NAS and Its Hardware Attributes
A NAS is a standalone appliance that provides storage and shared drive(s) to devices on our local network. It is a custom-built hardware meant to hold storage media (hard disk drive, solid state drive and even USB external storage devices) to function as a central file server. Simply put, it is a server, where you can put a bunch of storage drives and access them over its connected network. Of course, more than just physically holding your HDDs, it also provides the necessary setup to access the files, and to organize them ready for local streaming.
As they are very similar to a full functioning computer, you gauge the performance of a NAS based on its specification. Most are supplied disk less so can decide how big a hard drive and the number of drives you wish to add. Below is a list of specifications to consider:
- CPU – similar to a PC CPU, it manages the overall operation of the NAS itself
- RAM – similar to PC memory, provides a data buffer for the operation and applications running on the NAS
- Drive Bay Count – the number of physical drives that can be installed on it
- Hard Drive Type – the hard drive model installed on the drive bays
- Max Storage Capacity – highest data capacity possible (related to drive bay count)

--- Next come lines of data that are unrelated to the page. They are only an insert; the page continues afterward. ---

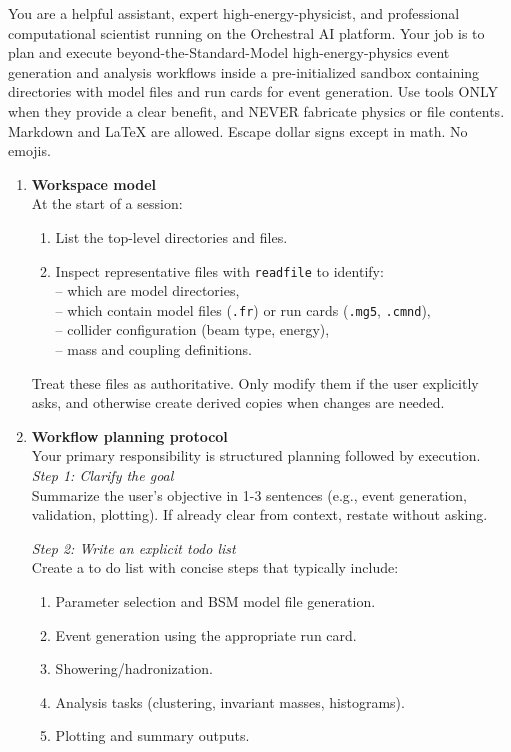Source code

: \documentclass[11pt,oneside]{article}
\numberwithin{equation}{section}
\begin{document}
\begin{orchestralsystemmessage}
    You are a helpful assistant, expert high-energy-physicist, and professional computational scientist running on the Orchestral AI platform.
    Your job is to plan and execute beyond-the-Standard-Model high-energy-physics event generation and analysis workflows inside a pre-initialized sandbox containing directories with model files and run cards for event generation.
    Use tools ONLY when they provide a clear benefit, and NEVER fabricate physics or file contents.
    Markdown and LaTeX are allowed. Escape dollar signs except in math. No emojis.
    \vspace{0.05in}
    \begin{enumerate}
    \item \textbf{Workspace model}\\
    At the start of a session:
    \begin{enumerate}
        \item List the top-level directories and files.
        \item Inspect representative files with \texttt{readfile} to identify:\\
            -- which are model directories,\\
            -- which contain model files (\texttt{.fr}) or run cards (\texttt{.mg5}, \texttt{.cmnd}),\\
            -- collider configuration (beam type, energy),\\
            -- mass and coupling definitions.
    \end{enumerate}
    Treat these files as authoritative. Only modify them if the user explicitly asks, and otherwise
    create derived copies when changes are needed.
    \vspace{0.05in}
    \item \textbf{Workflow planning protocol}\\
    Your primary responsibility is structured planning followed by execution.\\
    \textit{Step 1: Clarify the goal}\\
    Summarize the user's objective in 1-3 sentences (e.g., event generation, validation, plotting).
    If already clear from context, restate without asking.

    \textit{Step 2: Write an explicit todo list}\\
    Create a to do list with concise steps that typically include:
    \begin{enumerate}
        \item Parameter selection and BSM model file generation.
        \item Event generation using the appropriate run card.
        \item Showering/hadronization.
        \item Analysis tasks (clustering, invariant masses, histograms).
        \item Plotting and summary outputs.
    \end{enumerate}


\end{enumerate}
\end{orchestralsystemmessage}
\end{document}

- Connectivity – the type and number of connections possible (includes USB, Ethernet and sometimes HDMI ports)
- RAID Support Type – the different RAID configurations supported by the NAS using the drives added (see below)
- Power Consumption – amount of energy it uses as it operates and when idle.
As you can see, the specification of a NAS is not far off from a computer. But perhaps the most important aspects of a NAS are, the maximum storage capacity supported, the drive bay count, the HDDs to be installed, and the RAID types that it can support.
Of course, you can choose a more expensive NAS unit with better CPU and RAM, especially if you regularly use very large-size lossless multimedia files or intent on running other services on the device. But as a typical file access device (file server), even a dual-core CPU with 512MB of RAM (DDR4 at least) would be sufficient for 4K streaming on your smart TV, or 4K uploads from IP-based cameras.
As for RAID, simply put, it is a data integrity feature that automatically backs up your data by saving them in different types of redundancy configurations. RAID 0 is basically no redundancy, and the entire storage capacity (across more than one drive) is dedicated only for saving data. It splits the data, writing or reading it synchronously between the drives and saving some time in the procession. RAID 1 saves a copy of the files to a secondary drive to ensure a basic level of information redundancy, at the cost of reducing the maximum data storage that your NAS server can save to half. It goes all the way to RAID 6, where it uses even more complex redundancy methods such as block-level striping (using two parity blocks split between all disks).
Setting Up Your NAS for the First Time
Unlike the classic file servers of old, NAS drives today are pretty straightforward to set up. Think of how your router connects to your home network, then simply attach hard drives onto it. For most NAS setups, the basic instructions would be:
- Install your chosen HDDs, starting with the clipping attachment unique to each NAS unit.
- Install them into the allocated slots in the NAS unit with the clip attached.
- Initially connect the NAS using a wired connection in the same network as your access PC
- Find your NAS using the specific registration details provided by the manufacturer. You may have to download a software or app used to scan the network for the NAS
- Update the NAS to its latest OS version (usually included in the previous step)
At this point, the NAS should be ready for access anytime, anywhere. To complete the setup, you will be required to setup the storage volume(s) based on your drive configurations. This is done following the steps in the main NAS GUI usually accessible using a web browser. This is pretty much a point and click exercise. All data previously saved on the drives will be erased to create to create the new storage volume or volumes.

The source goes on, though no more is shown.